### Work instructions
Every line from the one containing "to alter the" through the end of the data is to be copied exactly, and nothing outside that range.

[Data extracted from a collection]
════════

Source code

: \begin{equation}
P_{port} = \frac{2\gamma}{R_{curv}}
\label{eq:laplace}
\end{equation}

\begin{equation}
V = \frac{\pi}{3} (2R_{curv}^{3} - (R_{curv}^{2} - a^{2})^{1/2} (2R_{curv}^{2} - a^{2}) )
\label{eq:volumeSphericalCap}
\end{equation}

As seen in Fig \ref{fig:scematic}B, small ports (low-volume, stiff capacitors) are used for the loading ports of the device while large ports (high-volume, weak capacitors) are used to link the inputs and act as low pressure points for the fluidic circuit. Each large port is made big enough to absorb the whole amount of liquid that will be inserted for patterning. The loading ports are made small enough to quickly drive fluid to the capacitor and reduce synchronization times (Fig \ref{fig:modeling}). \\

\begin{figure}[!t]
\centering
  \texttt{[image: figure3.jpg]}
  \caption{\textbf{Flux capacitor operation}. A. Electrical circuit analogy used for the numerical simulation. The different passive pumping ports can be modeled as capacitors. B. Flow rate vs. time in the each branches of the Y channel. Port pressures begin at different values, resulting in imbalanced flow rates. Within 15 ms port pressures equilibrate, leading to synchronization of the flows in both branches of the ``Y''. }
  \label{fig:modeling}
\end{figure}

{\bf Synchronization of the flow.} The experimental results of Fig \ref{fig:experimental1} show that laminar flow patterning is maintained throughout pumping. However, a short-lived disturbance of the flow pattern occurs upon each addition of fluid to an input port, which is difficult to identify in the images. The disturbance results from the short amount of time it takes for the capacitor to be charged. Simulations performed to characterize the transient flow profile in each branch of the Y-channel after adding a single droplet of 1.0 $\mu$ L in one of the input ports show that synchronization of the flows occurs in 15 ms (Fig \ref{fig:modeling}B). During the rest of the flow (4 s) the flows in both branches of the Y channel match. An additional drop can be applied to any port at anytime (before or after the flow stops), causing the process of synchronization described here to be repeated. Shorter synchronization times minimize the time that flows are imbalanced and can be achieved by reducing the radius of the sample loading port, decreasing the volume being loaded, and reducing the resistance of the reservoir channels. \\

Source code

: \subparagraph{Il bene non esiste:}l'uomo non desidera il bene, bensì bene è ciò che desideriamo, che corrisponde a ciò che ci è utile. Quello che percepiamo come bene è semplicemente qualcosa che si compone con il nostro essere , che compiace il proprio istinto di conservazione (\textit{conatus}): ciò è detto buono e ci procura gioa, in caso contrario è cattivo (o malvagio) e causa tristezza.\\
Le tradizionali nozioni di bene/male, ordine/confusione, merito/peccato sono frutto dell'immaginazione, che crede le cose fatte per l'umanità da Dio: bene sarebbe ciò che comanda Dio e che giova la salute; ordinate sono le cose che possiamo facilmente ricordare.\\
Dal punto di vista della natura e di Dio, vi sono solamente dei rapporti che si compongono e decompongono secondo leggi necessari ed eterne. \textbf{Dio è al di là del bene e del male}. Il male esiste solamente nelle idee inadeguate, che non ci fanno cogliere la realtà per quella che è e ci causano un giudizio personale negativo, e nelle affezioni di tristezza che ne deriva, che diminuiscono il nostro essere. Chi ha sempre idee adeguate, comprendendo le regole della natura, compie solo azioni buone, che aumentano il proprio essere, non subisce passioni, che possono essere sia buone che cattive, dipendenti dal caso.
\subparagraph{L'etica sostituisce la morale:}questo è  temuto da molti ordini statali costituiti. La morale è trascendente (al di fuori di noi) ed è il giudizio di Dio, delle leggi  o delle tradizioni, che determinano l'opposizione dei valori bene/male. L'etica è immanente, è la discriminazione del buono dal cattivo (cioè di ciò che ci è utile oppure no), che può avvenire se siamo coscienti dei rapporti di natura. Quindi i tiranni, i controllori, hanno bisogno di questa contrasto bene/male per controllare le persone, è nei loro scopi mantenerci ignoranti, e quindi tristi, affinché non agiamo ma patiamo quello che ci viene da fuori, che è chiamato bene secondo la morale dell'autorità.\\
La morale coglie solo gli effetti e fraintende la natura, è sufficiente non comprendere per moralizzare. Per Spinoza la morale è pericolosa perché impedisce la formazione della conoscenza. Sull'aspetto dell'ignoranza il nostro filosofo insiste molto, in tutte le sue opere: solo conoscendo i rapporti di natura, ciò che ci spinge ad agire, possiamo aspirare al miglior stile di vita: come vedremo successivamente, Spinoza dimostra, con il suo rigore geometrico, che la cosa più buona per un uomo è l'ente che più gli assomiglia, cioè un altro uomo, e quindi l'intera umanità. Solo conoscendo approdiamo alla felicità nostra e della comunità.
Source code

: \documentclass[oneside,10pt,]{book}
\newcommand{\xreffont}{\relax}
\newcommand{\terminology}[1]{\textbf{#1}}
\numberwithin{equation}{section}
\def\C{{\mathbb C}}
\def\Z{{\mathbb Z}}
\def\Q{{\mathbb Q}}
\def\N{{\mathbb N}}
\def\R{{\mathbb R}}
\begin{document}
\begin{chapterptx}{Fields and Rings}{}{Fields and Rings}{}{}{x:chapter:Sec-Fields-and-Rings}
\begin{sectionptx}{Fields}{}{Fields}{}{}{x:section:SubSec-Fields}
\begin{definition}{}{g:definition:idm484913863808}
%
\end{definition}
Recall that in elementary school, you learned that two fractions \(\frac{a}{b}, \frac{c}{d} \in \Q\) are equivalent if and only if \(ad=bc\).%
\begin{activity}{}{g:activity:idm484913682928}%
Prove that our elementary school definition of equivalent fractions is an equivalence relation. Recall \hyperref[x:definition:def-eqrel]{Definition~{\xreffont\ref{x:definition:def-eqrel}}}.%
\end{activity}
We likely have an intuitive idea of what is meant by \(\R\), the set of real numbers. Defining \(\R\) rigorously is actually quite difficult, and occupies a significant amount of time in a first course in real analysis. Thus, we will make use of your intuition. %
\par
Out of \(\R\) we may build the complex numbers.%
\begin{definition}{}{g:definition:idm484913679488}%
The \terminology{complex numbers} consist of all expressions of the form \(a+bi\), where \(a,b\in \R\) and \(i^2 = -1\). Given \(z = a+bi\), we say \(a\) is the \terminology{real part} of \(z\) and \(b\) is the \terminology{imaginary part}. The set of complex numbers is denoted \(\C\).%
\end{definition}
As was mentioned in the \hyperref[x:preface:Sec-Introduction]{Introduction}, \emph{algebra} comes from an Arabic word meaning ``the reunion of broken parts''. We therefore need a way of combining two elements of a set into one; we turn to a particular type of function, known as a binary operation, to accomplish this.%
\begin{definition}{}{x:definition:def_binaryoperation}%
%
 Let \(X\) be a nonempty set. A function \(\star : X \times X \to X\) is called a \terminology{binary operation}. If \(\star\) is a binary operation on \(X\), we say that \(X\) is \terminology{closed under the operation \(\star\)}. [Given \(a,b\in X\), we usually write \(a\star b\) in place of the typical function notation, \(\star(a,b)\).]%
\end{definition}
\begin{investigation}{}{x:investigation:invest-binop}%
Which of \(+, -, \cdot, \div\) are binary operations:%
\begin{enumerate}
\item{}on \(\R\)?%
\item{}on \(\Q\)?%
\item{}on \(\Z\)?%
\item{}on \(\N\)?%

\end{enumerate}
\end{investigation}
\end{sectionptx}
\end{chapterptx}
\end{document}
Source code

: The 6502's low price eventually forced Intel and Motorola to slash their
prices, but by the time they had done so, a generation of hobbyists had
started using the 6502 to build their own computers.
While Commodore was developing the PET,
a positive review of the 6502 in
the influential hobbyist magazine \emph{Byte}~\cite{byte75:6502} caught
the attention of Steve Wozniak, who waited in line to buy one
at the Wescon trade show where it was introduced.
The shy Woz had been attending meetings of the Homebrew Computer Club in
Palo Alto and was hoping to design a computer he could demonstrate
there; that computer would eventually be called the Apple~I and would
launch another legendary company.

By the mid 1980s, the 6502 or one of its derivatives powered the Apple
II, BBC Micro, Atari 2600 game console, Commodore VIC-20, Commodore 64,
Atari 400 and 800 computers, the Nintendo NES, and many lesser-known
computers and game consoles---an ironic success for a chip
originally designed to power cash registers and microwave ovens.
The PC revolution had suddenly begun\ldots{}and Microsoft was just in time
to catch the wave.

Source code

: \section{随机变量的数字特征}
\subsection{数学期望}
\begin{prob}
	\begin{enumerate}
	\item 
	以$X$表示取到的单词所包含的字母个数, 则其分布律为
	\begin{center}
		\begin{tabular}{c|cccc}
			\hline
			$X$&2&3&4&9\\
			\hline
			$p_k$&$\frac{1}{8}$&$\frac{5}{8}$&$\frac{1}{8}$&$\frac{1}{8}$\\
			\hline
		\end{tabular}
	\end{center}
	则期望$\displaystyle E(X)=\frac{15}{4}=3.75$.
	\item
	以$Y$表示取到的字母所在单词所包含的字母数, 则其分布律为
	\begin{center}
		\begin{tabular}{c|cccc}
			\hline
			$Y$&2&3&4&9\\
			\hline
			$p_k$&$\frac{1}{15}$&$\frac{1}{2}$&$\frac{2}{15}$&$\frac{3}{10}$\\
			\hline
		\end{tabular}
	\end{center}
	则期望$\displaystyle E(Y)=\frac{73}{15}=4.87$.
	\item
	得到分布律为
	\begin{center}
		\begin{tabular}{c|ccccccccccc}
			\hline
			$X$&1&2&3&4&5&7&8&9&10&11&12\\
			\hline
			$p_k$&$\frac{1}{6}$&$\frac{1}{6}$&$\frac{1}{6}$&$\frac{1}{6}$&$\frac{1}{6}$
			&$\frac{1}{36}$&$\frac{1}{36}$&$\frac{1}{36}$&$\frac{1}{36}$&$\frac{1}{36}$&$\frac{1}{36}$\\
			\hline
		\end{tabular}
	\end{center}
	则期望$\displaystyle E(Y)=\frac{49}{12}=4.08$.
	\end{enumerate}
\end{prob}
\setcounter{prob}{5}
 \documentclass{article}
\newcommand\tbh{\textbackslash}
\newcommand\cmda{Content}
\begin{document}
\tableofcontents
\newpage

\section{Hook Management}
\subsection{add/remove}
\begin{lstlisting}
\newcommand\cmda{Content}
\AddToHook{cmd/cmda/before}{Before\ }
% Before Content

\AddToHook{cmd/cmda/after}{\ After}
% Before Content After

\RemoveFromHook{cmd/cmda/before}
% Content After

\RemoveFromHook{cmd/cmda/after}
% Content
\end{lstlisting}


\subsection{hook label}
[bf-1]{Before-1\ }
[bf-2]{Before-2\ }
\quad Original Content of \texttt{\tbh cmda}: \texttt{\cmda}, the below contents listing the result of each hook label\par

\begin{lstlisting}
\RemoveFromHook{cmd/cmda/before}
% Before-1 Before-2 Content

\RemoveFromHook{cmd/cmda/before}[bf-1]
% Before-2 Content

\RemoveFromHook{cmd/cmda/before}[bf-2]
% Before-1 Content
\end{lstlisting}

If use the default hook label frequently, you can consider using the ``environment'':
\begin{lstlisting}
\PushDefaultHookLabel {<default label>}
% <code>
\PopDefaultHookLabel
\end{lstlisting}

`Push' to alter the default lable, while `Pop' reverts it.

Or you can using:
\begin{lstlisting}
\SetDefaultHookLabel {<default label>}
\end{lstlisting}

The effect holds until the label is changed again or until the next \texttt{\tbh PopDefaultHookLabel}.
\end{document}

════════

### Reply to the exercise
`Push' to alter the default lable, while `Pop' reverts it.

Or you can using:
\begin{lstlisting}
\SetDefaultHookLabel {<default label>}
\end{lstlisting}

The effect holds until the label is changed again or until the next \texttt{\tbh PopDefaultHookLabel}.
\end{document}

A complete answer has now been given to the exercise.